A <logical> that specifies whether to to open the report in your browser in the form of a HTML file or no. Default is FALSE.

report_title

A <character> with the title that will appear on the report

output_file_name

A <character> used to specify the name of the report file, excluding any file extension. If no file name is supplied, one will be automatically generated with the format cleanepi_report_YYMMDD_HHMMSS.

format

A <character> with the file format of the report. Currently only "html" is supported.

Value

A <character> containing the name and path of the saved report

Examples

# \donttest{
data <- readRDS(system.file("extdata", "test_df.RDS", package = "cleanepi"))
test_dictionary <- readRDS(
  system.file("extdata", "test_dictionary.RDS", package = "cleanepi")
)

# scan through the data
scan_res <- scan_data(data)

# Perform data cleaning
cleaned_data <- data %>%
 standardize_column_names(keep = NULL, rename = c("DOB" = "dateOfBirth")) %>%
 replace_missing_values(target_columns = NULL, na_strings = "-99") %>%
 remove_constants(cutoff = 1.0) %>%
 remove_duplicates(target_columns = NULL) %>%
 standardize_dates(
   target_columns = NULL,
   error_tolerance = 0.4,
   format = NULL,
   timeframe = as.Date(c("1973-05-29", "2023-05-29"))
 ) %>%
 check_subject_ids(
   target_columns = "study_id",
   prefix = "PS",
   suffix = "P2",
   range = c(1L, 100L),
   nchar = 7L
 ) %>%
 convert_to_numeric(target_columns = "sex", lang = "en") %>%
 clean_using_dictionary(dictionary = test_dictionary)
#> ℹ No duplicates were found.
#> ! Detected 8 values that comply with multiple formats and no values that are
#>   outside of the specified time frame.
#> ℹ Enter `print_report(data = dat, "date_standardization")` to access them,
#>   where "dat" is the object used to store the output from this operation.
#> ! Detected no missing, no duplicated, and 3 incorrect subject IDs.
#> ℹ Enter `print_report(data = dat, "incorrect_subject_id")` to access them,
#>   where "dat" is the object used to store the output from this operation.
#> ℹ You can use the `correct_subject_ids()` function to correct them.
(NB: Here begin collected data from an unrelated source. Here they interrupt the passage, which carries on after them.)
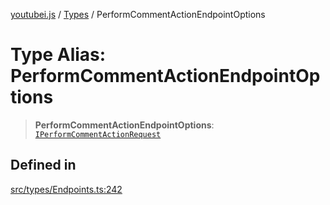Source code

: [youtubei.js](../../../README.md) / [Types](../README.md) / PerformCommentActionEndpointOptions

# Type Alias: PerformCommentActionEndpointOptions

> **PerformCommentActionEndpointOptions**: [`IPerformCommentActionRequest`](../interfaces/IPerformCommentActionRequest.md)

## Defined in

[src/types/Endpoints.ts:242](https://github.com/LuanRT/YouTube.js/blob/eb21af33db708f0355f4fb15881f5d4fabc7b06c/src/types/Endpoints.ts#L242)
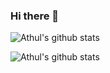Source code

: ### Hi there 👋

<!--
**athulsn/athulsn** is a ✨ _special_ ✨ repository because its `README.md` (this file) appears on your GitHub profile.

Here are some ideas to get you started:

- 🔭 I’m currently working on ...
- 🌱 I’m currently learning ...
- 👯 I’m looking to collaborate on ...
- 🤔 I’m looking for help with ...
- 💬 Ask me about ...
- 📫 How to reach me: ...
- 😄 Pronouns: ...
- ⚡ Fun fact: ...
-->



![Athul's github stats](https://github-readme-stats.vercel.app/api?username=athulsn&show_icons=true&count_private=true&hide=issues,prs)


![Athul's github stats](https://github-readme-stats.vercel.app/api/top-langs?username=athulsn&show_icons=true&count_private=true&hide=issues,prs)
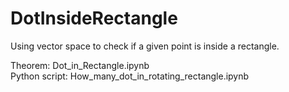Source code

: # DotInsideRectangle
Using vector space to check if a given point is inside a rectangle.

Theorem: Dot_in_Rectangle.ipynb  
Python script: How_many_dot_in_rotating_rectangle.ipynb  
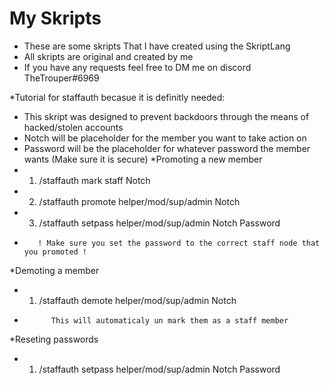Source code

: # My Skripts

- These are some skripts That I have created using the SkriptLang
- All skripts are original and created by me
- If you have any requests feel free to DM me on discord TheTrouper#6969

*Tutorial for staffauth becasue it is definitly needed:
*	This skript was designed to prevent backdoors through the means of hacked/stolen accounts
*	Notch will be placeholder for the member you want to take action on
*	Password will be the placeholder for whatever password the member wants (Make sure it is secure)
*Promoting a new member
*	1) /staffauth mark staff Notch
*	2) /staffauth promote helper/mod/sup/admin Notch
*	3) /staffauth setpass helper/mod/sup/admin Notch Password
*		 ! Make sure you set the password to the correct staff node that you promoted !
*Demoting a member
*	1) /staffauth demote helper/mod/sup/admin Notch
*			This will automaticaly un mark them as a staff member
*Reseting passwords
*	1) /staffauth setpass helper/mod/sup/admin Notch Password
# add the data scanning result to the report
cleaned_data <- add_to_report(
  x = cleaned_data,
  key = "scanning_result",
  value = scan_res
)

# save a report in the current directory using the previously-created objects
print_report(
  data = cleaned_data,
  report_title = "{cleanepi} data cleaning report",
  output_file_name = NULL,
  format = "html",
  print = TRUE
)
#> ℹ Generating html report in /tmp/Rtmplb3b3D.
#> [1] "/tmp/Rtmplb3b3D/cleanepi_report__2025-07-16Wedt_120613.html"
# }